● TASK DIRECTIONS: Write out the listing exactly, dropping any picture it contains.

______________________________

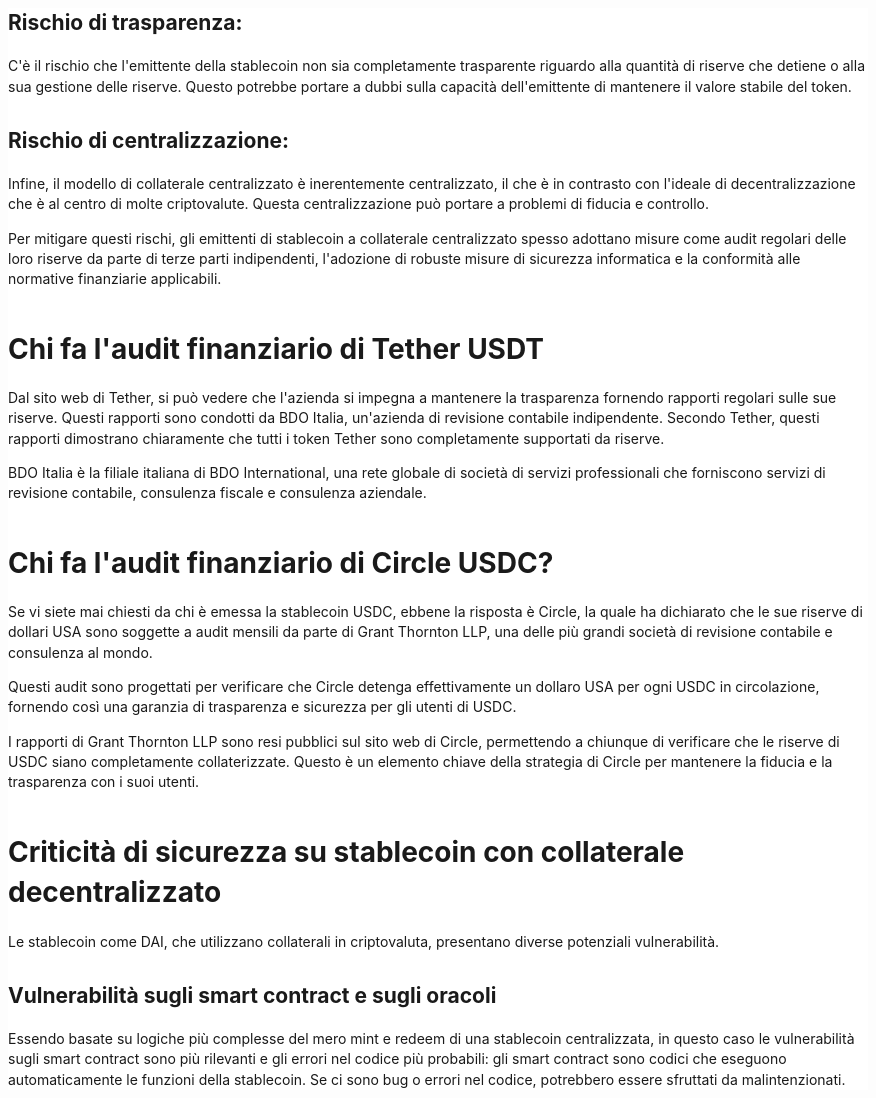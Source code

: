 Rischio di trasparenza:
-----------------------

C'è il rischio che l'emittente della stablecoin non sia completamente trasparente riguardo alla quantità di riserve che detiene o alla sua gestione delle riserve. Questo potrebbe portare a dubbi sulla capacità dell'emittente di mantenere il valore stabile del token.

Rischio di centralizzazione:
----------------------------

Infine, il modello di collaterale centralizzato è inerentemente centralizzato, il che è in contrasto con l'ideale di decentralizzazione che è al centro di molte criptovalute. Questa centralizzazione può portare a problemi di fiducia e controllo.

Per mitigare questi rischi, gli emittenti di stablecoin a collaterale centralizzato spesso adottano misure come audit regolari delle loro riserve da parte di terze parti indipendenti, l'adozione di robuste misure di sicurezza informatica e la conformità alle normative finanziarie applicabili.

Chi fa l'audit finanziario di Tether USDT
=========================================

Dal sito web di Tether, si può vedere che l'azienda si impegna a mantenere la trasparenza fornendo rapporti regolari sulle sue riserve. Questi rapporti sono condotti da BDO Italia, un'azienda di revisione contabile indipendente. Secondo Tether, questi rapporti dimostrano chiaramente che tutti i token Tether sono completamente supportati da riserve.

BDO Italia è la filiale italiana di BDO International, una rete globale di società di servizi professionali che forniscono servizi di revisione contabile, consulenza fiscale e consulenza aziendale.

Chi fa l'audit finanziario di Circle USDC?
==========================================

Se vi siete mai chiesti da chi è emessa la stablecoin USDC, ebbene la risposta è Circle, la quale ha dichiarato che le sue riserve di dollari USA sono soggette a audit mensili da parte di Grant Thornton LLP, una delle più grandi società di revisione contabile e consulenza al mondo.

Questi audit sono progettati per verificare che Circle detenga effettivamente un dollaro USA per ogni USDC in circolazione, fornendo così una garanzia di trasparenza e sicurezza per gli utenti di USDC.

I rapporti di Grant Thornton LLP sono resi pubblici sul sito web di Circle, permettendo a chiunque di verificare che le riserve di USDC siano completamente collaterizzate. Questo è un elemento chiave della strategia di Circle per mantenere la fiducia e la trasparenza con i suoi utenti.

Criticità di sicurezza su stablecoin con collaterale decentralizzato
====================================================================

Le stablecoin come DAI, che utilizzano collaterali in criptovaluta, presentano diverse potenziali vulnerabilità.

Vulnerabilità sugli smart contract e sugli oracoli
--------------------------------------------------

Essendo basate su logiche più complesse del mero mint e redeem di una stablecoin centralizzata, in questo caso le vulnerabilità sugli smart contract sono più rilevanti e gli errori nel codice più probabili: gli smart contract sono codici che eseguono automaticamente le funzioni della stablecoin. Se ci sono bug o errori nel codice, potrebbero essere sfruttati da malintenzionati.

______________________________

● THE ANSWER:
Source code

: Rischio di trasparenza:
-----------------------

C'è il rischio che l'emittente della stablecoin non sia completamente trasparente riguardo alla quantità di riserve che detiene o alla sua gestione delle riserve. Questo potrebbe portare a dubbi sulla capacità dell'emittente di mantenere il valore stabile del token.

Rischio di centralizzazione:
----------------------------

Infine, il modello di collaterale centralizzato è inerentemente centralizzato, il che è in contrasto con l'ideale di decentralizzazione che è al centro di molte criptovalute. Questa centralizzazione può portare a problemi di fiducia e controllo.

Per mitigare questi rischi, gli emittenti di stablecoin a collaterale centralizzato spesso adottano misure come audit regolari delle loro riserve da parte di terze parti indipendenti, l'adozione di robuste misure di sicurezza informatica e la conformità alle normative finanziarie applicabili.

Chi fa l'audit finanziario di Tether USDT
=========================================

Dal sito web di Tether, si può vedere che l'azienda si impegna a mantenere la trasparenza fornendo rapporti regolari sulle sue riserve. Questi rapporti sono condotti da BDO Italia, un'azienda di revisione contabile indipendente. Secondo Tether, questi rapporti dimostrano chiaramente che tutti i token Tether sono completamente supportati da riserve.

BDO Italia è la filiale italiana di BDO International, una rete globale di società di servizi professionali che forniscono servizi di revisione contabile, consulenza fiscale e consulenza aziendale.

Chi fa l'audit finanziario di Circle USDC?
==========================================

Se vi siete mai chiesti da chi è emessa la stablecoin USDC, ebbene la risposta è Circle, la quale ha dichiarato che le sue riserve di dollari USA sono soggette a audit mensili da parte di Grant Thornton LLP, una delle più grandi società di revisione contabile e consulenza al mondo.

Questi audit sono progettati per verificare che Circle detenga effettivamente un dollaro USA per ogni USDC in circolazione, fornendo così una garanzia di trasparenza e sicurezza per gli utenti di USDC.

I rapporti di Grant Thornton LLP sono resi pubblici sul sito web di Circle, permettendo a chiunque di verificare che le riserve di USDC siano completamente collaterizzate. Questo è un elemento chiave della strategia di Circle per mantenere la fiducia e la trasparenza con i suoi utenti.

Criticità di sicurezza su stablecoin con collaterale decentralizzato
====================================================================

Le stablecoin come DAI, che utilizzano collaterali in criptovaluta, presentano diverse potenziali vulnerabilità.

Vulnerabilità sugli smart contract e sugli oracoli
--------------------------------------------------

Essendo basate su logiche più complesse del mero mint e redeem di una stablecoin centralizzata, in questo caso le vulnerabilità sugli smart contract sono più rilevanti e gli errori nel codice più probabili: gli smart contract sono codici che eseguono automaticamente le funzioni della stablecoin. Se ci sono bug o errori nel codice, potrebbero essere sfruttati da malintenzionati.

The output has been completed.